**INSTRUCTIONS FOR THE TASK**
Check each line below for the word "these", and copy those that have it.

**INFORMATION SHOWN**

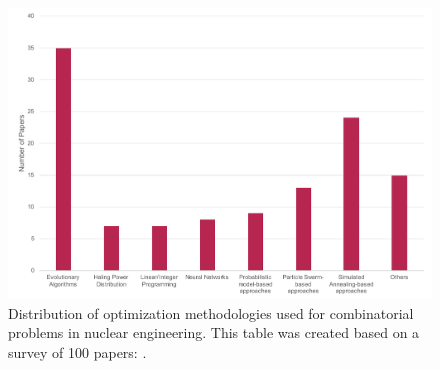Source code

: \documentclass[12pt]{article}
\begin{document}
\begin{figure}
	\includegraphics[width=\textwidth]{methods1}
	\caption{Distribution of optimization methodologies used for combinatorial problems in nuclear engineering. This table was created based on a survey of 100 papers: \cite{Haling:1964,Wall:1965,Sauar:1971,Miller:1975,Motoda:1975,Comes:1988,Okafor:1988,Stillman:1989,Burte:1993,Mahlers:1994,Smuc:1994,Feltus:1995,Stevens:1995,DeChaine:1996,Axmann:1997,Kim:1997,Mahlers:1997,Yamamoto:1997,Lin:1998,Chapot:1999,Francois:1999,Moore:1999,Toshinsky:1999,Karve:2000,Yamamoto:2000,Hongchun:2001,Jagawa:2001,Lee:2001,Kobayashi:2002,Machado:2002,Erdoan:2003,Faria:2003,Sadighi:2003,Yamamoto:2003,Alim:2004,Alim:2004a,Guler:2004,Ortiz:2004,Yamamoto:2004,Ziver:2004,Alim:2005,Francois:2005,Keller:2005,Do:2006,Wang:2006,Castillo:2007,Francois:2007,Hadavi:2007,Hernandez:2007,Keller:2007,Kim:2007,Lima:2007,Park:2007,Alim:2008,Fadaei:2008,Lima:2008,Park:2008,De-Moura-Meneses:2009,Waintraub:2009,Zerovnik:2009,De-Moura-Meneses:2010,Ishida:2010,Shaukat:2010,Zio:2010,Hays:2011,Kropaczek:2011,Norouzi:2011,Oliveira:2011,Ortiz-Servin:2011,Silva:2011,Silva:2011a,Tsvetkov:2011,Yadav:2011,Carlos:2012,Hays:2012,Lin:2012,Liu:2012,Aghaie:2013,Kropaczek:2013,Levine:2013,Wang:2013,Arshi:2014,Carlsen:2014,Hedayat:2014,Khoshahval:2014,Khoshahval:2014a,Lin:2014,Park:2014,Silva:2014,Zameer:2014,Camara-Augusto:2015,De-Moura-Meneses:2015,Hill:2015,Ottinger:2015,Park:2015,Poursalehi:2015,Su:2015,Ayoobian:2016,Hou:2016,Schlunz:2016}.}
	\label{fig:method1}
\end{figure}
\end{document}
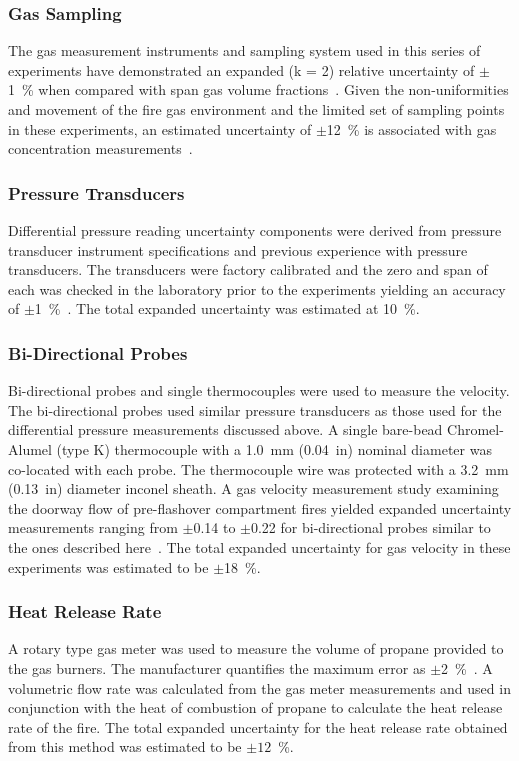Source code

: \documentclass[12pt,oneside]{book}
\begin{document}
\subsubsection{Gas Sampling}
The gas measurement instruments and sampling system used in this series of experiments have demonstrated an expanded (k = 2) relative uncertainty of $\pm$1~\% when compared with span gas volume fractions~\cite{Bundy:2007}. Given the non-uniformities and movement of the fire gas environment and the limited set of sampling points in these experiments, an estimated uncertainty of $\pm$12~\% is associated with gas concentration measurements~\cite{Lock:1}.

\subsubsection{Pressure Transducers}
Differential pressure reading uncertainty components were derived from pressure transducer instrument specifications and previous experience with pressure transducers. The transducers were factory calibrated and the zero and span of each was checked in the laboratory prior to the experiments yielding an accuracy of $\pm$1~\%~\cite{Setra:2002}. The total expanded uncertainty was estimated at 10~\%.

\subsubsection{Bi-Directional Probes}
Bi-directional probes and single thermocouples were used to measure the velocity. The bi-directional probes used similar pressure transducers as those used for the differential pressure measurements discussed above. A single bare-bead Chromel-Alumel (type K) thermocouple with a 1.0~mm (0.04~in) nominal diameter was co-located with each probe. The thermocouple wire was protected with a 3.2~mm (0.13~in) diameter inconel sheath. A gas velocity measurement study examining the doorway flow of pre-flashover compartment fires yielded expanded uncertainty measurements ranging from $\pm$0.14 to $\pm$0.22 for bi-directional probes similar to the ones described here~\cite{Bryant:FSJ2009}. The total expanded uncertainty for gas velocity in these experiments was estimated to be $\pm$18~\%.

\subsubsection{Heat Release Rate}
A rotary type gas meter was used to measure the volume of propane provided to the gas burners. The manufacturer quantifies the maximum error as $\pm$2~\%~\cite{Romet:2014}. A volumetric flow rate was calculated from the gas meter measurements and used in conjunction with the heat of combustion of propane to calculate the heat release rate of the fire. The total expanded uncertainty for the heat release rate obtained from this method was estimated to be $\pm12$~\%.
\end{document}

**SOLUTION TO THE PROBLEM**
The gas measurement instruments and sampling system used in this series of experiments have demonstrated an expanded (k = 2) relative uncertainty of $\pm$1~\% when compared with span gas volume fractions~\cite{Bundy:2007}. Given the non-uniformities and movement of the fire gas environment and the limited set of sampling points in these experiments, an estimated uncertainty of $\pm$12~\% is associated with gas concentration measurements~\cite{Lock:1}.
Bi-directional probes and single thermocouples were used to measure the velocity. The bi-directional probes used similar pressure transducers as those used for the differential pressure measurements discussed above. A single bare-bead Chromel-Alumel (type K) thermocouple with a 1.0~mm (0.04~in) nominal diameter was co-located with each probe. The thermocouple wire was protected with a 3.2~mm (0.13~in) diameter inconel sheath. A gas velocity measurement study examining the doorway flow of pre-flashover compartment fires yielded expanded uncertainty measurements ranging from $\pm$0.14 to $\pm$0.22 for bi-directional probes similar to the ones described here~\cite{Bryant:FSJ2009}. The total expanded uncertainty for gas velocity in these experiments was estimated to be $\pm$18~\%.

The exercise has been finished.